The Bad: You can play Defiance with people around you at all times, and yet... you’ll feel alone. Except in the cases where you get into Co-Op missions and find nice chatty people to speak with over the improving VOIP, Defiance is a mostly silent world. Chat doesn’t work well, and even on the PC most people don’t use it. There’s little to zero reason to be in a Clan, and along with the above critiques, there’s no real reason outside of occasional Co-Op groups to socialize. Defiance is an MMO where the other people really just feel like AI companions with minds of their own.
Polish - 5
The Good: It’s come a really long way since beta. It’s mostly stable now, and I don’t really run into bugged missions, or have trouble queuing up for content these days. For the most part, the game works. But...
The Bad: The UI is clearly made for consoles, with the PC as an afterthought. The VOIP is still in terrible shape more often than not. The terrain clipping makes for some truly crazy accidental 180 degree vertical jumps on your ATV, and many other little things that all chip away at this score.
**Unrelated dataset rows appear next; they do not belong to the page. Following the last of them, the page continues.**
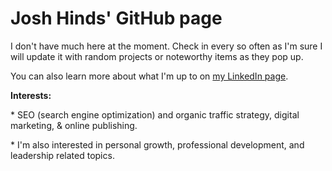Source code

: <h1>Josh Hinds' GitHub page</h1> 

<p>I don't have much here at the moment. Check in every so often as I'm sure I will 
update it with random projects or noteworthy items as they pop up.</p>
<p>You can also learn more about what I'm up to on <a href="https://www.linkedin.com/in/joshhinds">my LinkedIn page</a>.</p>
<p>
<strong>Interests:</strong> 
 <p>* SEO (search engine optimization) and organic traffic strategy, digital marketing, & online publishing. </p>
 <p>* I'm also interested in personal growth, professional development, and leadership related topics.</p>
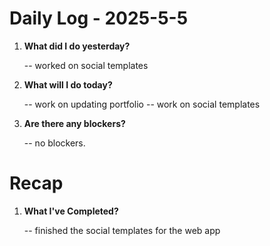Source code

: # Daily Log - 2025-5-5

1. **What did I do yesterday?**
   
   -- worked on social templates

2. **What will I do today?**
   
   -- work on updating portfolio
   -- work on social templates

3. **Are there any blockers?**

   -- no blockers.

# Recap
1. **What I've Completed?**

   -- finished the social templates for the web app

<!-- 

git add .; git commit -m "daily stand-up"; git push; 
git add .; git commit -m "daily close"; git push; 

-->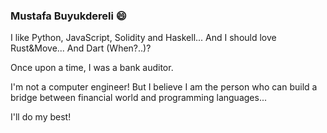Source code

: ### Mustafa Buyukdereli 😄

I like Python, JavaScript, Solidity and Haskell... And I should love Rust&Move... And Dart (When?..)?

Once upon a time, I was a bank auditor. 

I'm not a computer engineer! But I believe I am the person who can build a bridge between financial world and programming languages... 

I'll do my best!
And what can I say about disappearing items in people’s inventory? In a game that’s largely about what guns you have, a fault like this is pretty infuriating.
Longevity - 6
The Good: For a casual gamer, or someone who just plays an hour or two here or there, there’s enough content to last a good few months. And by then, we’ll likely start to see their first DLC plans which should include new missions, new races, and so forth. There’s a lot to do for a shooter fan, if you can get past the frustrating lack of polish. The Pursuits will definitely keep the completionists busy for a while. The Contract system (daily and weekly achievements) is a good way to mask a reputation gear grind as well. Seriously, they’re often fun to hunt down and some of the best items you can buy can be found on Reputation Vendors.
The Bad: With no real social interaction, and almost zero reason to begin a second character (why would you, when you can unlock everything on one and there are no alternate paths through content?), I’m afraid that most hardcore gamers will be through with Defiance’s content in a few weeks. In fact, I’m betting more than a few of you will come in here and tell me you’re done with the main content and just waiting for more. The DLC is going to be almost necessary for any fan to keep the love of the game alive.
Innovation - 7
The Good: There are, simply put, not many MMO shooters on the market. If you’re not much of a PVP guy, chances are you won’t find a home in Planetside 2. Defiance, alongside the perennially-in-beta Firefall, is the PVE gamer’s best hope for an MMO shooter until Destiny comes out. There are also a lot of interesting ideas at play with the open world content, the EGO system and sort of lateral progression it proposes. You’ll get stronger as you play, but you can still get your butt handed to you by a skilled player who just started the game. It’s a great way to make sure that skill is paramount, while still making players feel like they’re progressing their characters.
Plus, when was the last time you played an MMO that ran hand-in-hand with a show?
The Bad: The shooting and and regular instanced content is just “meh”. It’s nothing you haven’t seen before. The novelty of being in an MMO persistent world and shooting stuff will run out, and what you’re left with is a game that’s neither a great MMO nor a great shooter. It’s just OK at both.
Value - 8
The Good: The price of a box will get you an MMO that you don’t have to pay a subscription for. Much like Guild Wars 2, the “Buy-2-Play” model serves Defiance well. Given the game’s hop in and out gameplay, you won’t feel pressured to keep your sub active, and instead can wait out the DLC and decide if it’s something you feel like buying. For those who do want to spend a little extra, there is a cash shop. But the items within are nothing to get riled up over. Boosts to scrip (in-game currency), XP, and resources will help players advance faster, but in a game that’s entirely about skill you won’t be able to buy better aim. And since you can’t straight up buy some uber weapon to snipe people with, I see no faults in their cash shop. It’s mostly cosmetic or convenience items.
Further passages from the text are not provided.